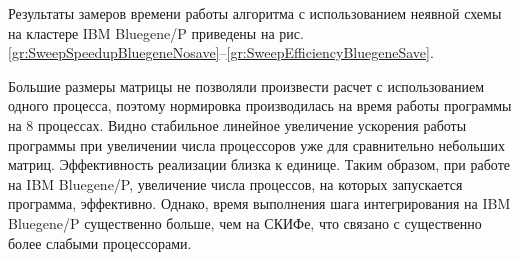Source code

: Результаты замеров времени работы алгоритма с использованием неявной схемы на кластере IBM Bluegene/P приведены на рис. \ref{gr:SweepSpeedupBluegeneNosave}--\ref{gr:SweepEfficiencyBluegeneSave}.

Большие размеры матрицы не позволяли произвести расчет с использованием одного процесса, поэтому нормировка производилась на время работы программы на 8 процессах. Видно стабильное линейное увеличение ускорения работы программы при увеличении числа процессоров уже для сравнительно небольших матриц.
Эффективность реализации близка к единице.
Таким образом, при работе на IBM Bluegene/P, увеличение числа процессов, на которых запускается программа,
эффективно. Однако, время выполнения шага интегрирования на IBM Bluegene/P существенно больше, чем на СКИФе, что связано с существенно более слабыми процессорами. 
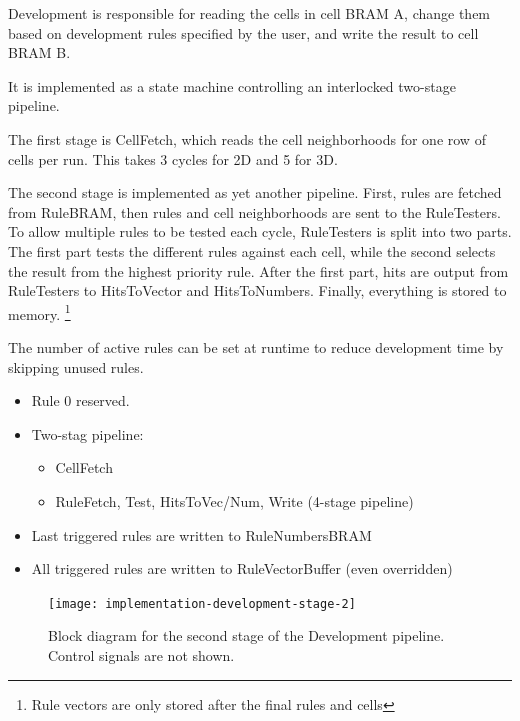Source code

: Development is responsible for reading the cells in cell BRAM A, change them based on development rules specified by the user, and write the result to cell BRAM B.

It is implemented as a state machine controlling an interlocked two-stage pipeline.

The first stage is CellFetch, which reads the cell neighborhoods for one row of cells per run.
This takes 3 cycles for 2D and 5 for 3D.

The second stage is implemented as yet another pipeline.
First, rules are fetched from RuleBRAM, then rules and cell neighborhoods are sent to the RuleTesters.
To allow multiple rules to be tested each cycle, RuleTesters is split into two parts.
The first part tests the different rules against each cell, while the second selects the result from the highest priority rule.
After the first part, hits are output from RuleTesters to HitsToVector and HitsToNumbers.
Finally, everything is stored to memory.
\footnote{Rule vectors are only stored after the final rules and cells}

The number of active rules can be set at runtime to reduce development time by skipping unused rules.
\TODO
{}

\begin{itemize}
    \item Rule 0 reserved.
    \item Two-stag pipeline:
    \begin{itemize}
        \item CellFetch
        \item RuleFetch, Test, HitsToVec/Num, Write (4-stage pipeline)
    \end{itemize}
    \item Last triggered rules are written to RuleNumbersBRAM
    \item All triggered rules are written to RuleVectorBuffer (even overridden)
\end{itemize}

\begin{figure}[!ht]
    \centering
    \texttt{[image: implementation-development-stage-2]}
    \caption{
        Block diagram for the second stage of the Development pipeline.
        Control signals are not shown.
    }
    \label{fig:implementation-development-stage-2}
\end{figure}

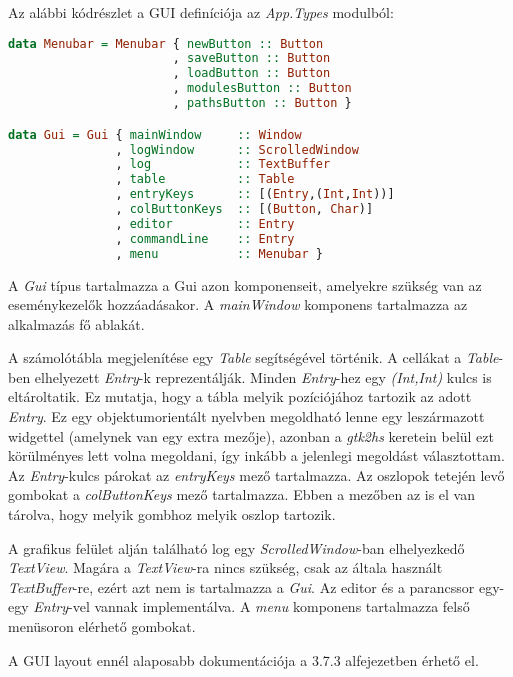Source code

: Az alábbi kódrészlet a GUI definíciója az \textit{App.Types} modulból:

\begin{lstlisting}[language={Haskell}]
data Menubar = Menubar { newButton :: Button
                       , saveButton :: Button
                       , loadButton :: Button
                       , modulesButton :: Button
                       , pathsButton :: Button }

data Gui = Gui { mainWindow     :: Window
               , logWindow      :: ScrolledWindow
               , log            :: TextBuffer
               , table          :: Table
               , entryKeys      :: [(Entry,(Int,Int))]
               , colButtonKeys  :: [(Button, Char)]
               , editor         :: Entry
               , commandLine    :: Entry
               , menu           :: Menubar }
\end{lstlisting}

A \textit{Gui} típus tartalmazza a Gui azon komponenseit, amelyekre szükség van az eseménykezelők hozzáadásakor. A \textit{mainWindow} komponens tartalmazza az alkalmazás fő ablakát. 

A számolótábla megjelenítése egy \textit{Table} segítségével történik. A cellákat a \textit{Table}-ben elhelyezett \textit{Entry}-k reprezentálják. Minden \textit{Entry}-hez egy \textit{(Int,Int)} kulcs is eltároltatik. Ez mutatja, hogy a tábla melyik pozíciójához tartozik az adott \textit{Entry}. Ez egy objektumorientált nyelvben megoldható lenne egy leszármazott widgettel (amelynek van egy extra mezője), azonban a \textit{gtk2hs} keretein belül ezt körülményes lett volna megoldani, így inkább a jelenlegi megoldást választottam. Az \textit{Entry}-kulcs párokat az \textit{entryKeys} mező tartalmazza. Az oszlopok tetején levő gombokat a \textit{colButtonKeys} mező tartalmazza. Ebben a mezőben az is el van tárolva, hogy melyik gombhoz melyik oszlop tartozik.

A grafikus felület alján található log egy \textit{ScrolledWindow}-ban elhelyezkedő \textit{TextView}. Magára a \textit{TextView}-ra nincs szükség, csak az általa használt \textit{TextBuffer}-re, ezért azt nem is tartalmazza a \textit{Gui}. Az editor és a parancssor egy-egy \textit{Entry}-vel vannak implementálva. A \textit{menu} komponens tartalmazza felső menüsoron elérhető gombokat. 

A GUI layout ennél alaposabb dokumentációja a 3.7.3 alfejezetben érhető el. 

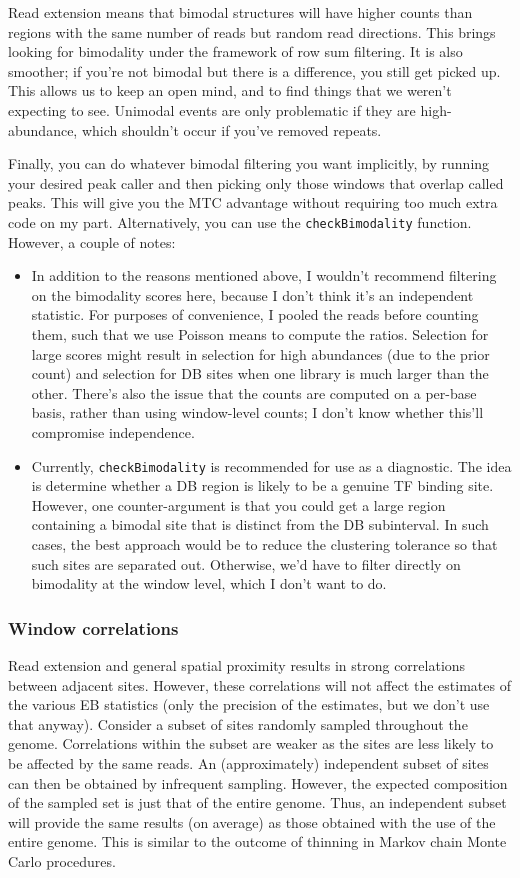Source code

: \documentclass[12pt]{report}
\newcommand{\code}[1]{{\small\texttt{#1}}}
\begin{document}
Read extension means that bimodal structures will have higher counts than regions with the same number of reads but random read directions. 
This brings looking for bimodality under the framework of row sum filtering. 
It is also smoother; if you're not bimodal but there is a difference, you still get picked up.
This allows us to keep an open mind, and to find things that we weren't expecting to see.
Unimodal events are only problematic if they are high-abundance, which shouldn't occur if you've removed repeats.

Finally, you can do whatever bimodal filtering you want implicitly, by running your desired peak caller and then picking only those windows that overlap called peaks. 
This will give you the MTC advantage without requiring too much extra code on my part.
Alternatively, you can use the \code{checkBimodality} function.
However, a couple of notes:
\begin{itemize}
\item In addition to the reasons mentioned above, I wouldn't recommend filtering on the bimodality scores here, because I don't think it's an independent statistic. 
For purposes of convenience, I pooled the reads before counting them, such that we use Poisson means to compute the ratios.
Selection for large scores might result in selection for high abundances (due to the prior count) and selection for DB sites when one library is much larger than the other.
There's also the issue that the counts are computed on a per-base basis, rather than using window-level counts; I don't know whether this'll compromise independence.
\item Currently, \code{checkBimodality} is recommended for use as a diagnostic.
The idea is determine whether a DB region is likely to be a genuine TF binding site.
However, one counter-argument is that you could get a large region containing a bimodal site that is distinct from the DB subinterval.
In such cases, the best approach would be to reduce the clustering tolerance so that such sites are separated out.
Otherwise, we'd have to filter directly on bimodality at the window level, which I don't want to do.
\end{itemize}

\subsubsection*{Window correlations}

Read extension and general spatial proximity results in strong correlations between adjacent sites.
However, these correlations will not affect the estimates of the various EB statistics (only the precision of the estimates, but we don't use that anyway).
Consider a subset of sites randomly sampled throughout the genome. 
Correlations within the subset are weaker as the sites are less likely to be affected by the same reads. 
An (approximately) independent subset of sites can then be obtained by infrequent sampling. 
However, the expected composition of the sampled set is just that of the entire genome.
Thus, an independent subset will provide the same results (on average) as those obtained with the use of the entire genome.  
This is similar to the outcome of thinning in Markov chain Monte Carlo procedures.
\end{document}
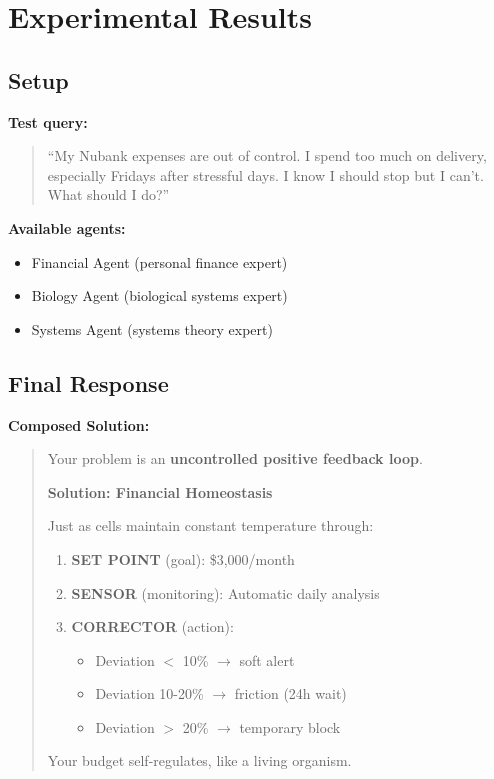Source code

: \documentclass[11pt]{article}
\begin{document}
\section{Experimental Results}

\subsection{Setup}

\textbf{Test query:}

\begin{quote}
``My Nubank expenses are out of control. I spend too much on delivery, especially Fridays after stressful days. I know I should stop but I can't. What should I do?''
\end{quote}

\textbf{Available agents:}
\begin{itemize}
    \item Financial Agent (personal finance expert)
    \item Biology Agent (biological systems expert)
    \item Systems Agent (systems theory expert)
\end{itemize}

\subsection{Final Response}

\textbf{Composed Solution:}

\begin{quote}
Your problem is an \textbf{uncontrolled positive feedback loop}.

\textbf{Solution: Financial Homeostasis}

Just as cells maintain constant temperature through:

\begin{enumerate}
    \item \textbf{SET POINT} (goal): \$3,000/month
    \item \textbf{SENSOR} (monitoring): Automatic daily analysis
    \item \textbf{CORRECTOR} (action):
    \begin{itemize}
        \item Deviation $<$ 10\% $\rightarrow$ soft alert
        \item Deviation 10-20\% $\rightarrow$ friction (24h wait)
        \item Deviation $>$ 20\% $\rightarrow$ temporary block
    \end{itemize}
\end{enumerate}

Your budget self-regulates, like a living organism.
\end{quote}
\end{document}
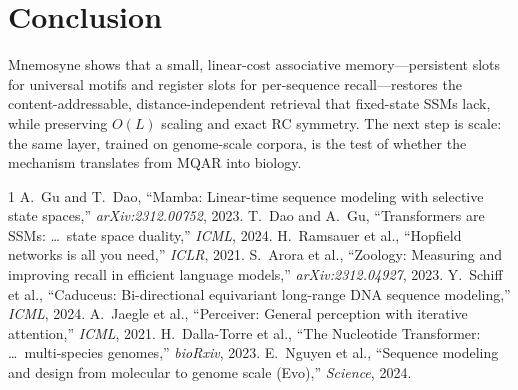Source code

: \documentclass[10pt,journal]{IEEEtran}
\begin{document}
\section{Conclusion}
Mnemosyne shows that a small, linear-cost associative memory---persistent slots
for universal motifs and register slots for per-sequence recall---restores the
content-addressable, distance-independent retrieval that fixed-state SSMs lack,
while preserving $O(L)$ scaling and exact RC symmetry. The next step is scale: the
same layer, trained on genome-scale corpora, is the test of whether the mechanism
translates from MQAR into biology.


\begin{thebibliography}{1}
 A.~Gu and T.~Dao, ``Mamba: Linear-time sequence modeling
with selective state spaces,'' \emph{arXiv:2312.00752}, 2023.
 T.~Dao and A.~Gu, ``Transformers are SSMs: \ldots\ state
space duality,'' \emph{ICML}, 2024.
 H.~Ramsauer et al., ``Hopfield networks is all you
need,'' \emph{ICLR}, 2021.
 S.~Arora et al., ``Zoology: Measuring and improving
recall in efficient language models,'' \emph{arXiv:2312.04927}, 2023.
 Y.~Schiff et al., ``Caduceus: Bi-directional
equivariant long-range DNA sequence modeling,'' \emph{ICML}, 2024.
 A.~Jaegle et al., ``Perceiver: General perception
with iterative attention,'' \emph{ICML}, 2021.
 H.~Dalla-Torre et al., ``The Nucleotide Transformer:
\ldots\ multi-species genomes,'' \emph{bioRxiv}, 2023.
 E.~Nguyen et al., ``Sequence modeling and design from
molecular to genome scale (Evo),'' \emph{Science}, 2024.
\end{thebibliography}
\end{document}
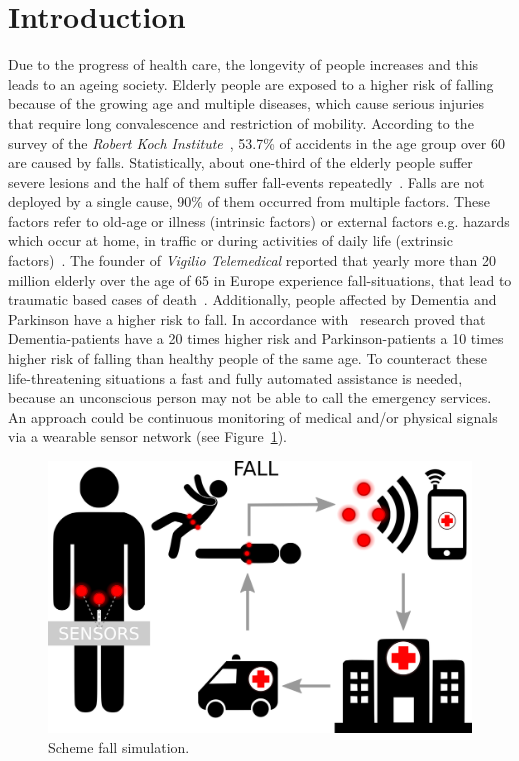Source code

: \documentclass[conference]{IEEEtran}
\theoremstyle{definition}
\begin{document}
\IEEEpeerreviewmaketitle

\section{Introduction}

Due to the progress of health care, the longevity of people increases and this leads to an ageing society. Elderly people are exposed 
to a higher risk of falling because of the growing age and multiple diseases, which cause serious injuries that require long convalescence 
and restriction of mobility. According to the survey of the \textit{Robert Koch Institute}~\cite{Varnaccia2013}, 53.7\% of accidents in the age 
group over 60 are caused by falls. Statistically, about one-third of the elderly people suffer severe lesions and the half of them suffer 
fall-events repeatedly~\cite{Schott2008}. Falls are not deployed by a single cause, 90\% of them occurred from multiple factors. These 
factors refer to old-age or illness (intrinsic factors) or external factors e.g. hazards which occur at home, in traffic or during activities 
of daily life (extrinsic factors)~\cite{Schott2008}. The founder of \textit{Vigilio Telemedical} reported that yearly more than 20 million 
elderly over the age of 65 in Europe experience fall-situations, that lead to traumatic based cases of death~\cite{Vigilio,APAOTS2013}. 
Additionally, people affected by Dementia and Parkinson have a higher risk to fall. In accordance with~\cite{Monks} research proved that 
Dementia-patients have a 20 times higher risk and Parkinson-patients a 10 times higher risk of falling than healthy people of the same age. 
To counteract these life-threatening situations a fast and fully automated assistance is needed, because an unconscious person may not be 
able to call the emergency services. An approach could be continuous monitoring of medical and/or physical signals via a wearable sensor 
network (see Figure~\ref{fig:simulation}). 

\begin{figure}[!h]
  \centering
  \includegraphics[scale=0.2]{img/Figure1}
  \caption[Escalation scheme]{Scheme fall simulation.}
  \label{fig:simulation}
\end{figure}
\end{document}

- _Exercise objective_: In the listing above, find the line containing "Таким образом, при" and the line containing "cell BRAM B.", then write out both of them and every line between, exactly, with no pictures.

- _Written response_:
Таким образом, при работе на IBM Bluegene/P, увеличение числа процессов, на которых запускается программа,
эффективно. Однако, время выполнения шага интегрирования на IBM Bluegene/P существенно больше, чем на СКИФе, что связано с существенно более слабыми процессорами. 
Source code

: Development is responsible for reading the cells in cell BRAM A, change them based on development rules specified by the user, and write the result to cell BRAM B.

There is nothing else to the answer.